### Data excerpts
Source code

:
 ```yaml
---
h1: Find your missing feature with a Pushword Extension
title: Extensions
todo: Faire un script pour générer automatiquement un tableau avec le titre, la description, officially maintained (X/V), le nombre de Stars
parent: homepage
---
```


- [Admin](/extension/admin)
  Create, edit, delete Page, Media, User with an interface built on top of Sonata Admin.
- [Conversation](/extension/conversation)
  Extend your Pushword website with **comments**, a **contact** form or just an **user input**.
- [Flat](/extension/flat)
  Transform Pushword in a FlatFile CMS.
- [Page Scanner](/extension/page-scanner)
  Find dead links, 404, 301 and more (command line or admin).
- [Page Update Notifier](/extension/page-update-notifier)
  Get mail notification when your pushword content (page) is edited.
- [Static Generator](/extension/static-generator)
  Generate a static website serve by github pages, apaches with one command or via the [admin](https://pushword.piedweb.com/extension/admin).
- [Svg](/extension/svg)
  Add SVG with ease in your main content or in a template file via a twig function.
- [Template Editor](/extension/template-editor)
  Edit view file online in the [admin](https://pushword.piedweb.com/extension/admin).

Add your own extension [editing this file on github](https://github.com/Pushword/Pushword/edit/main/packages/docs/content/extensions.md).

### DIRECTIONS
Search the data for the string "static" and copy out every line where it is found.

### THE ANSWER
- [Static Generator](/extension/static-generator)
  Generate a static website serve by github pages, apaches with one command or via the [admin](https://pushword.piedweb.com/extension/admin).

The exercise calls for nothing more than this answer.